= What this task involves =
Copy out each line containing "python" from the entries below.

= Material to process =
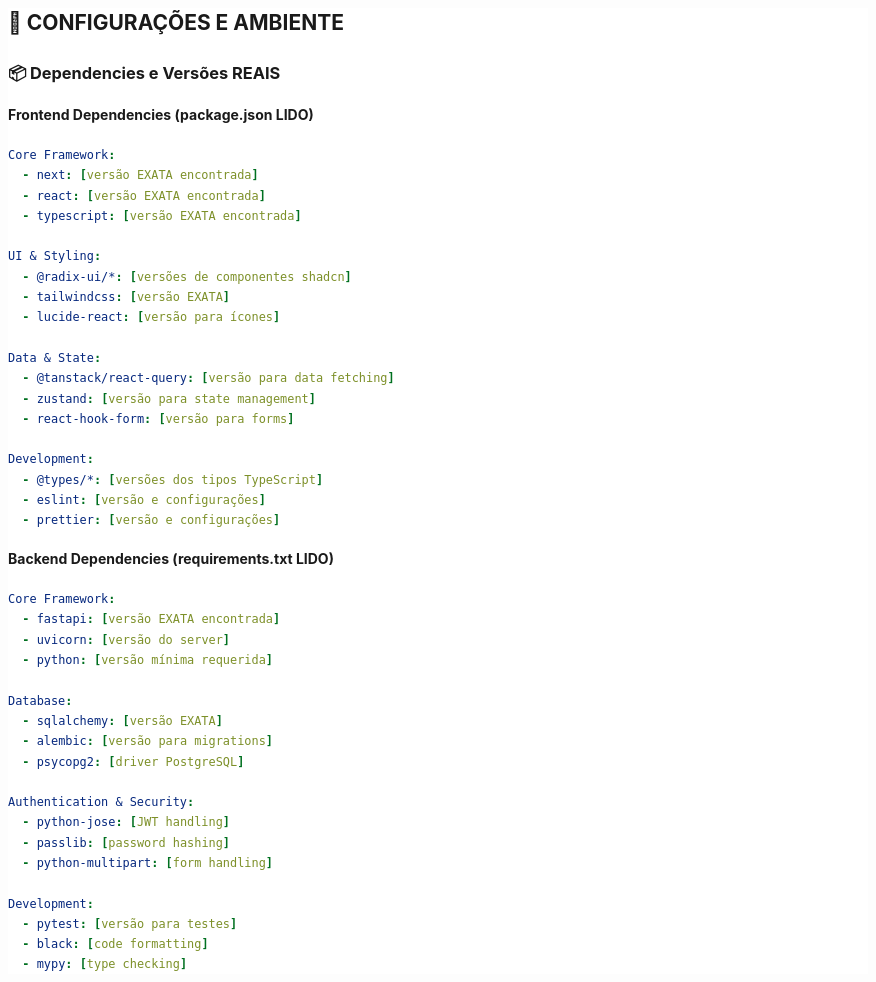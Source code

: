 
## 🔧 **CONFIGURAÇÕES E AMBIENTE**

### **📦 Dependencies e Versões REAIS**

#### **Frontend Dependencies (package.json LIDO)**

```yaml
Core Framework:
  - next: [versão EXATA encontrada]
  - react: [versão EXATA encontrada]
  - typescript: [versão EXATA encontrada]
  
UI & Styling:
  - @radix-ui/*: [versões de componentes shadcn]
  - tailwindcss: [versão EXATA]
  - lucide-react: [versão para ícones]
  
Data & State:
  - @tanstack/react-query: [versão para data fetching]
  - zustand: [versão para state management]
  - react-hook-form: [versão para forms]
  
Development:
  - @types/*: [versões dos tipos TypeScript]
  - eslint: [versão e configurações]
  - prettier: [versão e configurações]
```

#### **Backend Dependencies (requirements.txt LIDO)**

```yaml
Core Framework:
  - fastapi: [versão EXATA encontrada]
  - uvicorn: [versão do server]
  - python: [versão mínima requerida]
  
Database:
  - sqlalchemy: [versão EXATA]
  - alembic: [versão para migrations]
  - psycopg2: [driver PostgreSQL]
  
Authentication & Security:
  - python-jose: [JWT handling]
  - passlib: [password hashing]
  - python-multipart: [form handling]
  
Development:
  - pytest: [versão para testes]
  - black: [code formatting]
  - mypy: [type checking]
```
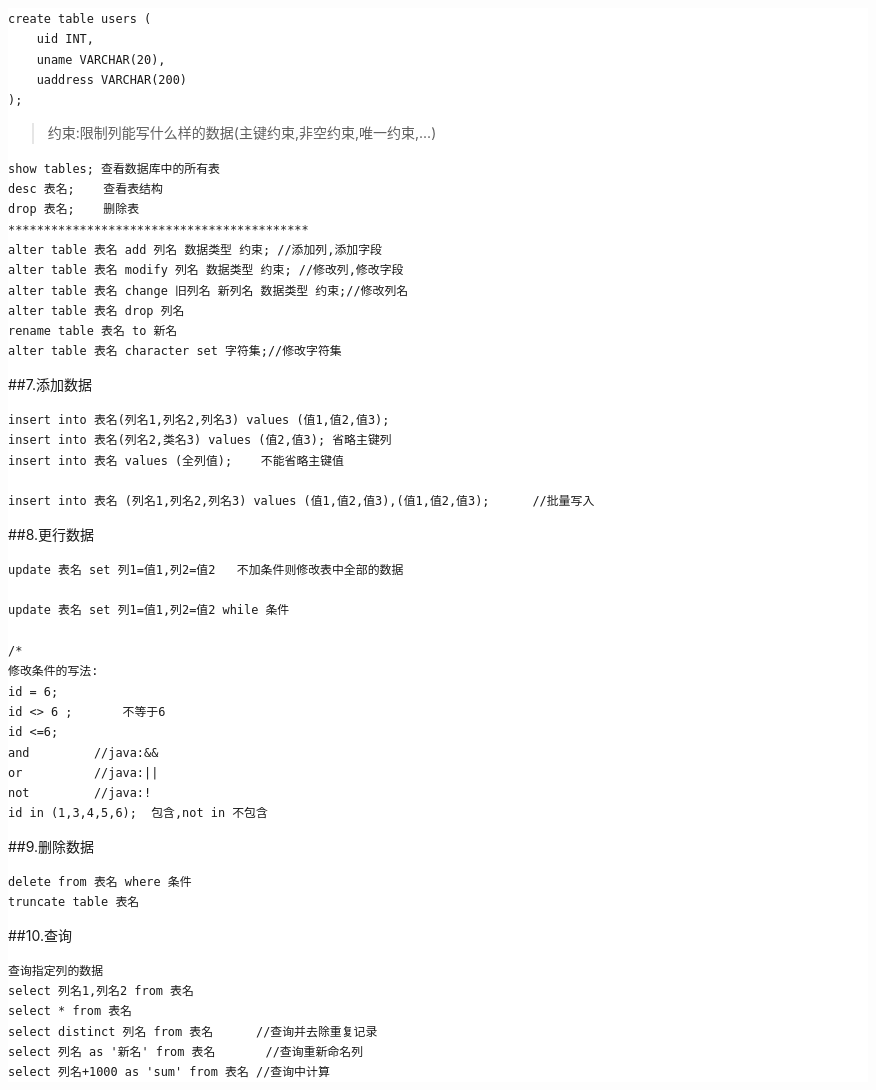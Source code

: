 	create table users (
		uid INT,
		uname VARCHAR(20),
		uaddress VARCHAR(200)
	);

> 约束:限制列能写什么样的数据(主键约束,非空约束,唯一约束,...)

    show tables; 查看数据库中的所有表
	desc 表名;	查看表结构
	drop 表名;	删除表
	******************************************
	alter table 表名 add 列名 数据类型 约束; //添加列,添加字段
	alter table 表名 modify 列名 数据类型 约束; //修改列,修改字段
	alter table 表名 change 旧列名 新列名 数据类型 约束;//修改列名
	alter table 表名 drop 列名
	rename table 表名 to 新名
	alter table 表名 character set 字符集;//修改字符集

##7.添加数据

	insert into 表名(列名1,列名2,列名3) values (值1,值2,值3);
	insert into 表名(列名2,类名3) values (值2,值3);	省略主键列
	insert into 表名 values (全列值);	不能省略主键值

	insert into 表名 (列名1,列名2,列名3) values (值1,值2,值3),(值1,值2,值3);		//批量写入

##8.更行数据

    update 表名 set 列1=值1,列2=值2	不加条件则修改表中全部的数据

    update 表名 set 列1=值1,列2=值2 while 条件

	/*
	修改条件的写法:
	id = 6;
	id <> 6	;		不等于6
	id <=6;
	and			//java:&&
	or			//java:||
	not			//java:!
	id in (1,3,4,5,6);	包含,not in 不包含

##9.删除数据

    delete from 表名 where 条件
	truncate table 表名

##10.查询

    查询指定列的数据
	select 列名1,列名2 from 表名	
	select * from 表名
	select distinct 列名 from 表名		//查询并去除重复记录
	select 列名 as '新名' from 表名   	//查询重新命名列
	select 列名+1000 as 'sum' from 表名	//查询中计算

= Answer area =
  - python: [versão mínima requerida]
  - python-jose: [JWT handling]
  - python-multipart: [form handling]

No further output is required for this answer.